A recent article describes the main features of simulation by using the Synthetic Minority Over-sampling Technique (SMOTE). SMOTE was created to oversample from a set of rare events prior to running a machine learning classification algorithm. However, at its heart, the SMOTE algorithm (Chawla et al., 2002) provides a way to simulate new synthetic data from real data.

The Visual Data Mining and Machine Learning (VDMML) license in SAS Viya supports the smote action set, which contains the smoteSample action. In addition to the documentation examples, there is a GitHub site that describes how to use the action to generate synthetic data. The smoteSample action can simulate from data that contains both continuous and nominal variables.

When I want to understand an algorithm, I find it instructive to implement it in SAS from basic principles. This article uses the SAS IML language to implement a simple SMOTE algorithm. It requires that all data variables are continuous. For a version of SMOTE that uses the DATA step and the MODECLUS procedure, see the Appendix of Boardman, Biron, and Rimbey (2018), which includes a SAS program that uses the DATA step and the MODECLUS procedure to implement a SMOTE algorithm for continuous data.
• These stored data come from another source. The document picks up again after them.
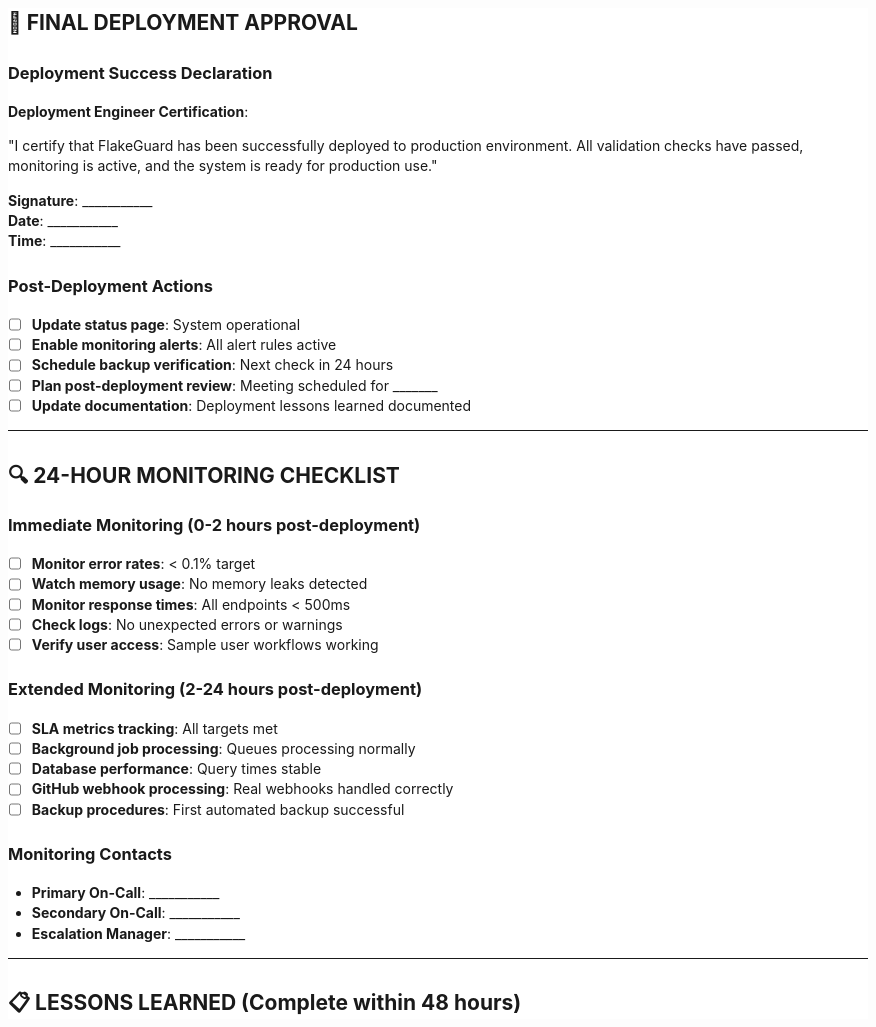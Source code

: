 
## 📝 FINAL DEPLOYMENT APPROVAL

### Deployment Success Declaration

**Deployment Engineer Certification**:

"I certify that FlakeGuard has been successfully deployed to production environment. All validation checks have passed, monitoring is active, and the system is ready for production use."

**Signature**: ___________  
**Date**: ___________  
**Time**: ___________

### Post-Deployment Actions

- [ ] **Update status page**: System operational
- [ ] **Enable monitoring alerts**: All alert rules active
- [ ] **Schedule backup verification**: Next check in 24 hours
- [ ] **Plan post-deployment review**: Meeting scheduled for _______
- [ ] **Update documentation**: Deployment lessons learned documented

---

## 🔍 24-HOUR MONITORING CHECKLIST

### Immediate Monitoring (0-2 hours post-deployment)

- [ ] **Monitor error rates**: < 0.1% target
- [ ] **Watch memory usage**: No memory leaks detected
- [ ] **Monitor response times**: All endpoints < 500ms
- [ ] **Check logs**: No unexpected errors or warnings
- [ ] **Verify user access**: Sample user workflows working

### Extended Monitoring (2-24 hours post-deployment)

- [ ] **SLA metrics tracking**: All targets met
- [ ] **Background job processing**: Queues processing normally
- [ ] **Database performance**: Query times stable
- [ ] **GitHub webhook processing**: Real webhooks handled correctly
- [ ] **Backup procedures**: First automated backup successful

### Monitoring Contacts

- **Primary On-Call**: ___________
- **Secondary On-Call**: ___________
- **Escalation Manager**: ___________

---

## 📋 LESSONS LEARNED (Complete within 48 hours)
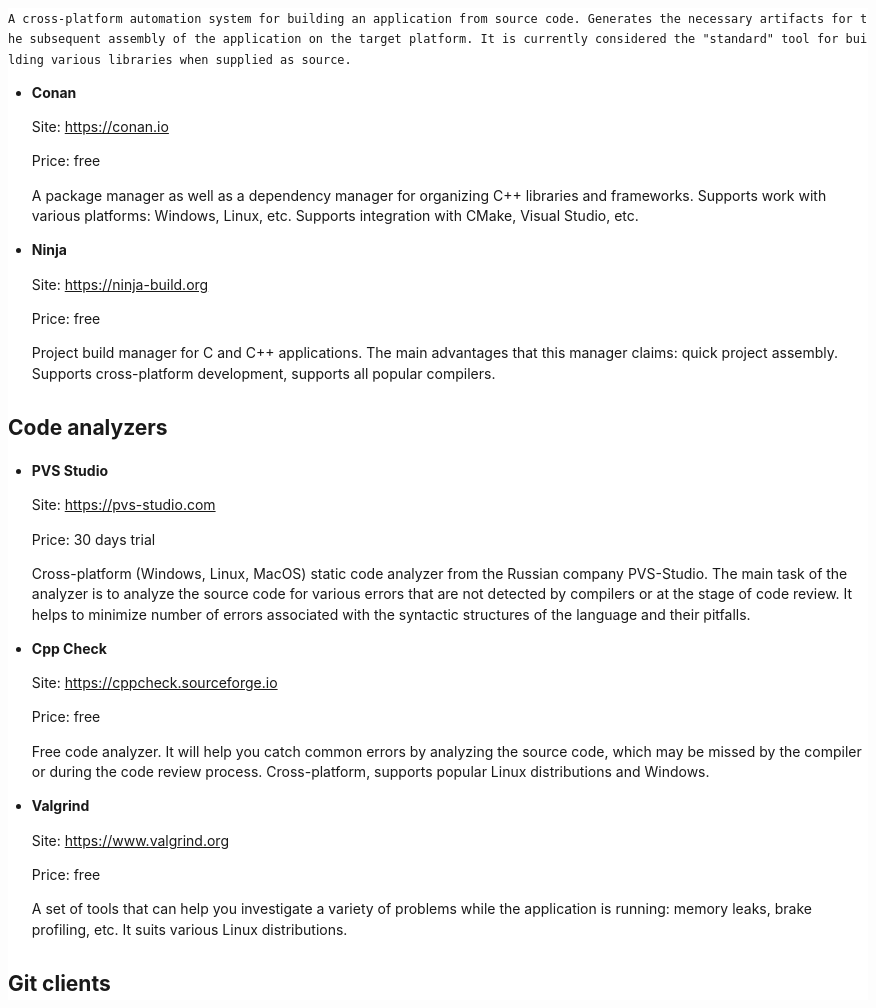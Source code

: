     A cross-platform automation system for building an application from source code. Generates the necessary artifacts for the subsequent assembly of the application on the target platform. It is currently considered the "standard" tool for building various libraries when supplied as source.

* **Conan**

    Site: https://conan.io

    Price: free

    A package manager as well as a dependency manager for organizing C++ libraries and frameworks. Supports work with various platforms: Windows, Linux, etc. Supports integration with CMake, Visual Studio, etc.


* **Ninja**

    Site: https://ninja-build.org

    Price: free

    Project build manager for C and C++ applications. The main advantages that this manager claims: quick project assembly. Supports cross-platform development, supports all popular compilers.


## Code analyzers

* **PVS Studio**

    Site: https://pvs-studio.com

    Price: 30 days trial

    Cross-platform (Windows, Linux, MacOS) static code analyzer from the Russian company PVS-Studio. The main task of the analyzer is to analyze the source code for various errors that are not detected by compilers or at the stage of code review. It helps to minimize number of errors associated with the syntactic structures of the language and their pitfalls.


* **Cpp Check**

    Site: https://cppcheck.sourceforge.io

    Price: free

    Free code analyzer. It will help you catch common errors by analyzing the source code, which may be missed by the compiler or during the code review process. Cross-platform, supports popular Linux distributions and Windows.


* **Valgrind**

    Site: https://www.valgrind.org

    Price: free

    A set of tools that can help you investigate a variety of problems while the application is running: memory leaks, brake profiling, etc. It suits various Linux distributions.

## Git clients
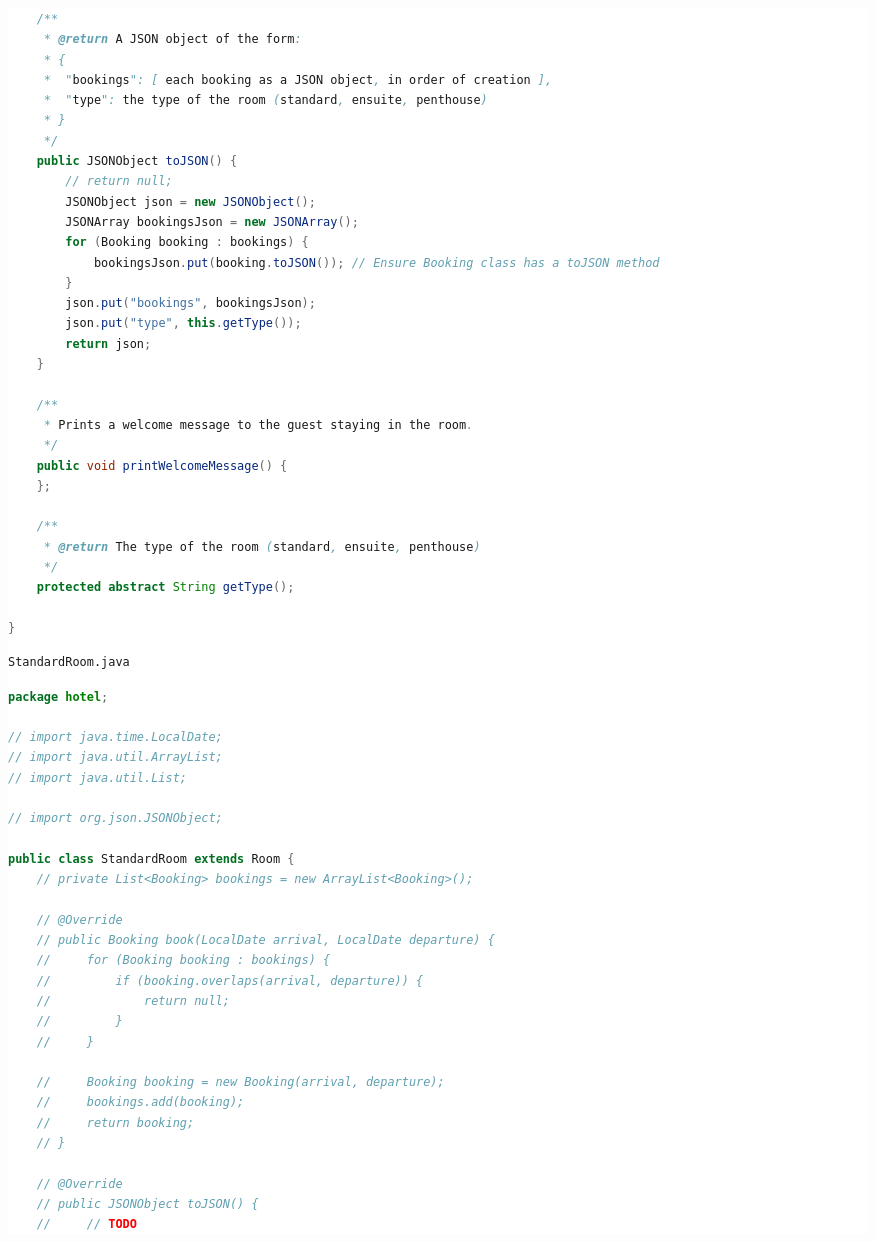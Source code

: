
 ```java
    /**
     * @return A JSON object of the form:
     * {
     *  "bookings": [ each booking as a JSON object, in order of creation ],
     *  "type": the type of the room (standard, ensuite, penthouse)
     * }
     */
    public JSONObject toJSON() {
        // return null;
        JSONObject json = new JSONObject();
        JSONArray bookingsJson = new JSONArray();
        for (Booking booking : bookings) {
            bookingsJson.put(booking.toJSON()); // Ensure Booking class has a toJSON method
        }
        json.put("bookings", bookingsJson);
        json.put("type", this.getType());
        return json;
    }

    /**
     * Prints a welcome message to the guest staying in the room.
     */
    public void printWelcomeMessage() {
    };

    /**
     * @return The type of the room (standard, ensuite, penthouse)
     */
    protected abstract String getType();

}

```

`StandardRoom.java`

```java
package hotel;

// import java.time.LocalDate;
// import java.util.ArrayList;
// import java.util.List;

// import org.json.JSONObject;

public class StandardRoom extends Room {
    // private List<Booking> bookings = new ArrayList<Booking>();

    // @Override
    // public Booking book(LocalDate arrival, LocalDate departure) {
    //     for (Booking booking : bookings) {
    //         if (booking.overlaps(arrival, departure)) {
    //             return null;
    //         }
    //     }

    //     Booking booking = new Booking(arrival, departure);
    //     bookings.add(booking);
    //     return booking;
    // }

    // @Override
    // public JSONObject toJSON() {
    //     // TODO
```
The program is hard-coded for a specific data set, but it could be modified for other data.

The SMOTE algorithm

The SMOTE algorithm generates a new synthetic data point by using linear interpolation among the data values. If P and Q are two data points, SMOTE generates a new synthetic observation by placing a random point on the line segment connecting P and Q. In equation form, the new synthetic observation is Z = P + u*(Q-P), where u ~ U(0,1) is a random uniform variate.

The basic SMOTE algorithm uses three input parameters:

• X: An N x d data matrix. The rows of X are the d-dimensional points used to generate the synthetic data. We name the points by their row number: X1, X2, ..., XN.
• k: the number of nearest neighbors, where 1 ≤ k ≤ N. For each X_i, compute the k points that are closest to X_i in the Euclidean distance. For efficiency, compute the nearest neighbors once and remember that information.
• T: the number of new synthetic data points that you want to generate.

The simple SMOTE algorithm generates synthetic data by doing the following:

1. Choose T rows uniformly at random (with replacement) from the set 1:N. These rows of the X matrix correspond to the "P" points, which define one end of a line segment.
2. For each point, P, choose a point uniformly at random from among the k neighbors nearest to P. These represent the "Q" points, which define the other end of a line segment.
3. For each pair, P and Q, generate a uniform random variate in the interval (0,1). The new synthetic data point is Z = P + u*(Q-P).

Example data for the SMOTE simulation

Let's run a SMOTE simulation on a small data set that contains seven observations and two variables. The following DATA step defines the data and creates a scatter plot of the seven observations:

data SmallData;
input ID $ x y;
datalines;
X1  0   1
X2  0.6 0.8
X3 -0.1 0.5
X4  0.3 0.4
X5 -0.4 0.1
X6 -1   0 
X7  1   0
;

A scatter plot of the data is shown in the previous section. The scatter plot displays a random point (P) and a random nearest neighbor (Q) to that point. A synthetic data point is generated along the line segment connecting P and Q.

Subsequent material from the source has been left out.